By the “edges”, I don’t necessarily mean system boundaries. I’m referring to the edges of a problem space - quite often referred to as edge/boundary cases, non-functional requirements and practical considerations. This is generally the point at which it starts to become an “uninteresting problem” in a challenging/engineering sense.
Working at many banks, I’ve come across many proprietary applications - both in-house and vendor-created. I’ll discuss one of these applications, let’s just call it SliceDB. SliceDB has a running state that is quite nice and elegant - and I can imagine that the engineers got quite a buzz from solving the problem in this manner.
It’s essentially a system that allows the updating and querying of real-time trade data, which it holds in memory for extremely fast query processing. The system is comprised of N different running processes, each responsible for its own “slice” of time, keeping all data in memory - not too dissimilar to sharding in many of today’s NoSQL databases. Each slice will hold a particular business day’s trades - “T” for today’s trades, “T-1” for yesterday’s, etc. A query parser and distributer transparently uses the appropriate slices for the query being served.
Let’s ignore the fact that a lot of this today can be solved with a multitude of “big data” systems off the shelf - this product was written quite a while back and well before the big data explosion. I wanted to focus on the fact that the design and simplicity of this system quickly breaks down at the edges.
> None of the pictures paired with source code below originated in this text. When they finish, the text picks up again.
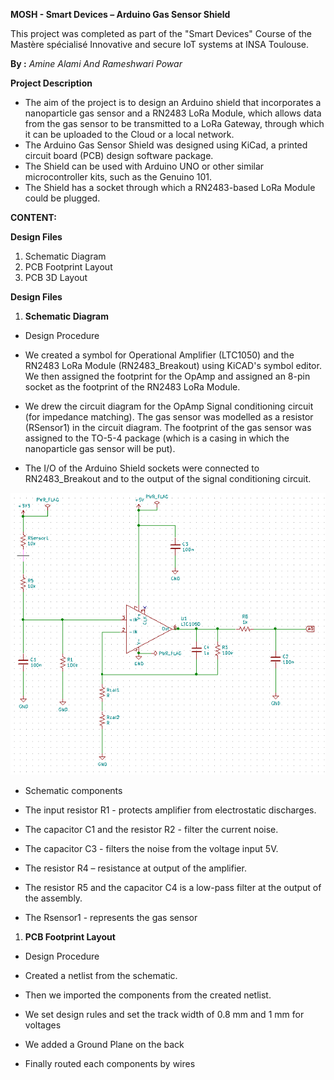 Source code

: **MOSH - Smart Devices – Arduino Gas Sensor Shield**

This project was completed as part of the &quot;Smart Devices&quot; Course of the Mastère spécialisé Innovative and secure IoT systems at INSA Toulouse.

**By :** _Amine Alami And Rameshwari Powar_

**Project Description**

- The aim of the project is to design an Arduino shield that incorporates a nanoparticle gas sensor and a RN2483 LoRa Module, which allows data from the gas sensor to be transmitted to a LoRa Gateway, through which it can be uploaded to the Cloud or a local network.
- The Arduino Gas Sensor Shield was designed using KiCad, a printed circuit board (PCB) design software package.
- The Shield can be used with Arduino UNO or other similar microcontroller kits, such as the Genuino 101.
- The Shield has a socket through which a RN2483-based LoRa Module could be plugged.

**CONTENT:**

**Design Files**

1. Schematic Diagram
2. PCB Footprint Layout
3. PCB 3D Layout

**Design Files**

1. **Schematic Diagram**

- Design Procedure

- We created a symbol for Operational Amplifier (LTC1050) and the RN2483 LoRa Module (RN2483\_Breakout) using KiCAD&#39;s symbol editor. We then assigned the footprint for the OpAmp and assigned an 8-pin socket as the footprint of the RN2483 LoRa Module.

- We drew the circuit diagram for the OpAmp Signal conditioning circuit (for impedance matching). The gas sensor was modelled as a resistor (RSensor1) in the circuit diagram. The footprint of the gas sensor was assigned to the TO-5-4 package (which is a casing in which the nanoparticle gas sensor will be put).
- The I/O of the Arduino Shield sockets were connected to RN2483\_Breakout and to the output of the signal conditioning circuit.

![alt text](https://github.com/MOSH-Insa-Toulouse/Alami_Powar_Gas_Sensor_Shield/blob/master/Images/Schematic%20OPAmp.PNG)


- Schematic components

- The input resistor R1 - protects amplifier from electrostatic discharges.
- The capacitor C1 and the resistor R2 - filter the current noise.
- The capacitor C3 - filters the noise from the voltage input 5V.
- The resistor R4 – resistance at output of the amplifier.
- The resistor R5 and the capacitor C4 is a low-pass filter at the output of the assembly.
- The Rsensor1 - represents the gas sensor

1. **PCB Footprint Layout**

- Design Procedure

- Created a netlist from the schematic.
- Then we imported the components from the created netlist.
- We set design rules and set the track width of 0.8 mm and 1 mm for voltages
- We added a Ground Plane on the back
- Finally routed each components by wires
What’s the procedure to roll the dates? To persist the data from each slice so we don’t lose it? Bringing up/down slices? Deployment and configuration? And in the midst of performing all these procedures, how can we easily reason about what state the system as a whole is currently in? These sorts of questions uncover what I consider to be the edges of a design.
The answers to these questions in this particular product, as with so many proprietary enterprise products I’ve used, is “run this hacked together script.”. When there’s trouble, well, you just have to know what to do from last time. The design at the edges causes a massive spike in complexity and annoyance that is incongruent with the simplicity and elegance of its running state design. The flaky procedures for working with these ‘daily matters’ by far caused the most pain in day to day work with the system. It requires an insane amount of internal product knowledge, which you can basically only get from its original engineers/vendor.
Anyone that has worked in a large corporation is bound to have used or seen software like this. Everything outside the scope of that zen state is never really talked about, considered, mentioned in sales meetings - so it goes unchecked, and developers and support staff are left with pain.
So the lesson to me is that great software design has simplicity and elegance all the way through to its edges.